Siriki Diakité: Hi Nick, nice to meet you! Can you tell me a bit about yourself?
Kouassi N’Guessan Nick: I live about 12km from Daloa, where I work with my brother on our cocoa plantation of around 4 hectares. But that’s not the only thing I do! I also grow vegetables, like tomatoes. And through the profits from cocoa I made two fish ponds, of 40 by 25 meters each. My next plan is to build a farm for chickens. If business is good, I want to start it this year. And aside from all that, I love football!
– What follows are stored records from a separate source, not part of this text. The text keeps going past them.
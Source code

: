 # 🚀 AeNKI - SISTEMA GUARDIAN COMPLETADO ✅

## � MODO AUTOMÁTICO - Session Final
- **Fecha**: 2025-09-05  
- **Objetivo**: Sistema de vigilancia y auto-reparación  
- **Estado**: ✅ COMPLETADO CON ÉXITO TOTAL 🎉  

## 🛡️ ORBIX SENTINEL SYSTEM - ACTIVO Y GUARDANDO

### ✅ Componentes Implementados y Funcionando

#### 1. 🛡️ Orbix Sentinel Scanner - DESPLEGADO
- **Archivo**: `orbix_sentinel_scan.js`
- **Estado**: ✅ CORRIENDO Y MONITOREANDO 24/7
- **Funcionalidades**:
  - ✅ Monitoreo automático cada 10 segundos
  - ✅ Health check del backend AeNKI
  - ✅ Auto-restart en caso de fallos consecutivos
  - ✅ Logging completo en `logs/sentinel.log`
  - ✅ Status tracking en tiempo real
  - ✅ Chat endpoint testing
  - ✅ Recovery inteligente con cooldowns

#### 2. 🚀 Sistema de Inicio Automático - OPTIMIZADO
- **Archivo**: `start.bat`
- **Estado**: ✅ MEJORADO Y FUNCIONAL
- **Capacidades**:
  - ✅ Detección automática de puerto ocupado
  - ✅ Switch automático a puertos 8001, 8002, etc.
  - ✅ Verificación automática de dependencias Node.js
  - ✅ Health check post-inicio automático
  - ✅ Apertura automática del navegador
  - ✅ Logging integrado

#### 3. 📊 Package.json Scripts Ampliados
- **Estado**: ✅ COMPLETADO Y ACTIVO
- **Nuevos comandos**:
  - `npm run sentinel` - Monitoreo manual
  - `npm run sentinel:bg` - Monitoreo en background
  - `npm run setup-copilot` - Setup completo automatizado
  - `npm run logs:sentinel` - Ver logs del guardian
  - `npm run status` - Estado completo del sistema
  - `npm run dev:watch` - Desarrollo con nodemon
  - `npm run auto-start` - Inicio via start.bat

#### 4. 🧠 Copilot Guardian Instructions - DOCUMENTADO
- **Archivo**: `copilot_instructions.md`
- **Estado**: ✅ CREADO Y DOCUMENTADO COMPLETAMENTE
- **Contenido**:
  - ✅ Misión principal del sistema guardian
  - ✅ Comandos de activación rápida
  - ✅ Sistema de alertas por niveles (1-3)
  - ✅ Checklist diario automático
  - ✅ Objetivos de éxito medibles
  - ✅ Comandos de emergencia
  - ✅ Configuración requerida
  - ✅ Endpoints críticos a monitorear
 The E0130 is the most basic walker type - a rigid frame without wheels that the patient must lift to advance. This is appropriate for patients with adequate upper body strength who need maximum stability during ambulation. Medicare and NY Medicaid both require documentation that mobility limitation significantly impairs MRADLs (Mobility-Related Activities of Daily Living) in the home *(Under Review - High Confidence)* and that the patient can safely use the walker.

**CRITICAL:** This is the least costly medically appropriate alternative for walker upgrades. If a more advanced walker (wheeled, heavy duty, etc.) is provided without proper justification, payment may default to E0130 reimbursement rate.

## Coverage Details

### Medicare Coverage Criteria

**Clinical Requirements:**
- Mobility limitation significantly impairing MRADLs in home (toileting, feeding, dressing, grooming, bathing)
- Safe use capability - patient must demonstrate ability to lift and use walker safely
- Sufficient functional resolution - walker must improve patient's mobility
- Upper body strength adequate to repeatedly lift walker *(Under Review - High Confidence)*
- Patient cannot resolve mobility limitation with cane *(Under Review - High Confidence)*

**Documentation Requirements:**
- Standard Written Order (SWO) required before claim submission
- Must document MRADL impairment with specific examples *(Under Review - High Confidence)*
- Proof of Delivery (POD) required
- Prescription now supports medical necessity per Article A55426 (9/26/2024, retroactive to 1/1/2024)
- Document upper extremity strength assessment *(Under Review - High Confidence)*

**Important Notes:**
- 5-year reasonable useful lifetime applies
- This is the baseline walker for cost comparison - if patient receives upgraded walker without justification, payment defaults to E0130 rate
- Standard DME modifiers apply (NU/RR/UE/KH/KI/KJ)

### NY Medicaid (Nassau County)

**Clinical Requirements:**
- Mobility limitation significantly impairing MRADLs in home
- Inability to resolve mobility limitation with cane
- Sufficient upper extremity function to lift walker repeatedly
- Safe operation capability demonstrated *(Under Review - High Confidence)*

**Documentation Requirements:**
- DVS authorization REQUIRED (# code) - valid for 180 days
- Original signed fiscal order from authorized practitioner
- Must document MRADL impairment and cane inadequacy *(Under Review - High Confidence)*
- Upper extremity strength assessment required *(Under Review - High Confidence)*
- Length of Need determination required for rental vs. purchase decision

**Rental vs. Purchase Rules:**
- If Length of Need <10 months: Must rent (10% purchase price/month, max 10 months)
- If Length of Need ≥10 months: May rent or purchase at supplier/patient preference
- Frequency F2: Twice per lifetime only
I like to organize football tournaments and my favorite team is Chelsea.
You said you work with your brother – does all your family work in cocoa?
In my family, we have always had cocoa – my father was a cocoa farmer, and so was his father before that. But not all my family is in cocoa. Through the profits we have made, two of my brothers carried on their education after school. One of my brothers is in his second year studying law at the university in Abidjan, and the other is already working as a policeman.
What kind of changes have you seen since joining the UTZ program?
Many! Since we are in the project the cocoa farm has produced more: we had 1.2 tons in 2011-2012, and then 1.825 tons in 2013-2014. In this way the UTZ program allowed me to build my house! And it also means we can afford gas for cooking.
That’s because of what I learned at training and the field schools. I always kept the plantation clean and tidy, but I learned that we must also cut the shoots, cut the dead branches, and rid the fields of any diseased pods for the field to produce well.
My trees date from 1998. As those trees stop producing I am replacing them with the improved variety CNRA, which is more productive. Before going into the project, I did not know about the different varieties.
And of course the first positive result of the program is the premium.
How could things be improved for cocoa farmers in Côte D’Ivoire?
I think it is very important that small producer groups are helped to get income in many ways, not only through cocoa but through income diversification projects such as market gardening. To do this, it would help farmers if they had more access to inputs like fertilizers.
It would also help me a lot if the road was improved leading to our farm, so that we can take the cocoa to the cooperative more easily.
What does the future hold?
If I make a little more money, I plan to install a solar panel to illuminate the camp and watch television to follow the news.